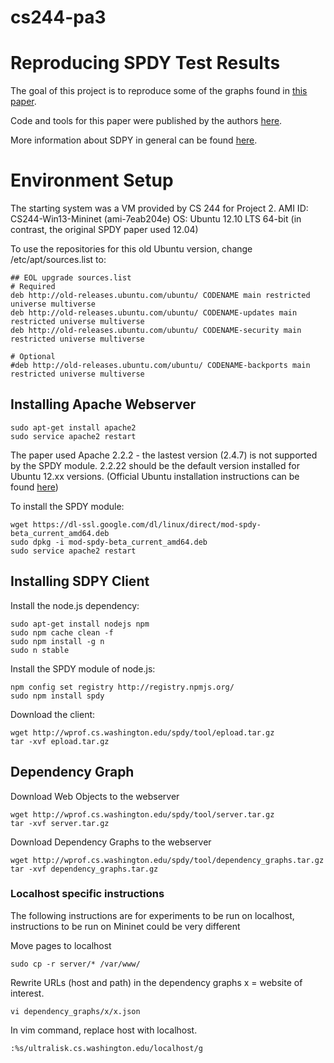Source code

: # cs244-pa3
Reproducing SPDY Test Results
====================================
The goal of this project is to reproduce some of the graphs found in [this paper](https://www.usenix.org/system/files/conference/nsdi14/nsdi14-paper-wang_xiao_sophia.pdf).

Code and tools for this paper were published by the authors [here](https://www.usenix.org/system/files/conference/nsdi14/nsdi14-paper-wang_xiao_sophia.pdf).

More information about SDPY in general can be found [here](https://www.chromium.org/spdy).

Environment Setup
====================================
The starting system was a VM provided by CS 244 for Project 2.
AMI ID: CS244-Win13-Mininet (ami-7eab204e)
OS: Ubuntu 12.10 LTS 64-bit (in contrast, the original SPDY paper used 12.04)

To use the repositories for this old Ubuntu version, change /etc/apt/sources.list to:
```
## EOL upgrade sources.list
# Required
deb http://old-releases.ubuntu.com/ubuntu/ CODENAME main restricted universe multiverse
deb http://old-releases.ubuntu.com/ubuntu/ CODENAME-updates main restricted universe multiverse
deb http://old-releases.ubuntu.com/ubuntu/ CODENAME-security main restricted universe multiverse

# Optional
#deb http://old-releases.ubuntu.com/ubuntu/ CODENAME-backports main restricted universe multiverse
```

Installing Apache Webserver
-----------------------------------
```
sudo apt-get install apache2
sudo service apache2 restart
```
The paper used Apache 2.2.2 - the lastest version (2.4.7) is not supported by the SPDY module. 2.2.22 should be the default version installed for Ubuntu 12.xx versions.
(Official Ubuntu installation instructions can be found [here](https://help.ubuntu.com/community/ApacheMySQLPHP))

To install the SPDY module:
```
wget https://dl-ssl.google.com/dl/linux/direct/mod-spdy-beta_current_amd64.deb
sudo dpkg -i mod-spdy-beta_current_amd64.deb 
sudo service apache2 restart
```

Installing SDPY Client
-----------------------------------
Install the node.js dependency:
```
sudo apt-get install nodejs npm
sudo npm cache clean -f
sudo npm install -g n
sudo n stable
```

Install the SPDY module of node.js:
```
npm config set registry http://registry.npmjs.org/
sudo npm install spdy
```

Download the client:
```
wget http://wprof.cs.washington.edu/spdy/tool/epload.tar.gz
tar -xvf epload.tar.gz
```

Dependency Graph
-----------------------------------
Download Web Objects to the webserver
```
wget http://wprof.cs.washington.edu/spdy/tool/server.tar.gz
tar -xvf server.tar.gz
```

Download Dependency Graphs to the webserver
```
wget http://wprof.cs.washington.edu/spdy/tool/dependency_graphs.tar.gz
tar -xvf dependency_graphs.tar.gz
```

### Localhost specific instructions
The following instructions are for experiments to be run on localhost, instructions
to be run on Mininet could be very different

Move pages to localhost
```
sudo cp -r server/* /var/www/
```

Rewrite URLs (host and path) in the dependency graphs
x = website of interest.
```
vi dependency_graphs/x/x.json
```
In vim command, replace host with localhost.
```
:%s/ultralisk.cs.washington.edu/localhost/g
```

WHAT YOU WILL DO:
Your answer must consist only of the lines from the one containing "Download Web Objects to the webserver" through the last line of the data above, both included, exactly as written.

SOLUTION FOR THIS TASK:
Download Web Objects to the webserver
```
wget http://wprof.cs.washington.edu/spdy/tool/server.tar.gz
tar -xvf server.tar.gz
```

Download Dependency Graphs to the webserver
```
wget http://wprof.cs.washington.edu/spdy/tool/dependency_graphs.tar.gz
tar -xvf dependency_graphs.tar.gz
```

### Localhost specific instructions
The following instructions are for experiments to be run on localhost, instructions
to be run on Mininet could be very different

Move pages to localhost
```
sudo cp -r server/* /var/www/
```

Rewrite URLs (host and path) in the dependency graphs
x = website of interest.
```
vi dependency_graphs/x/x.json
```
In vim command, replace host with localhost.
```
:%s/ultralisk.cs.washington.edu/localhost/g
```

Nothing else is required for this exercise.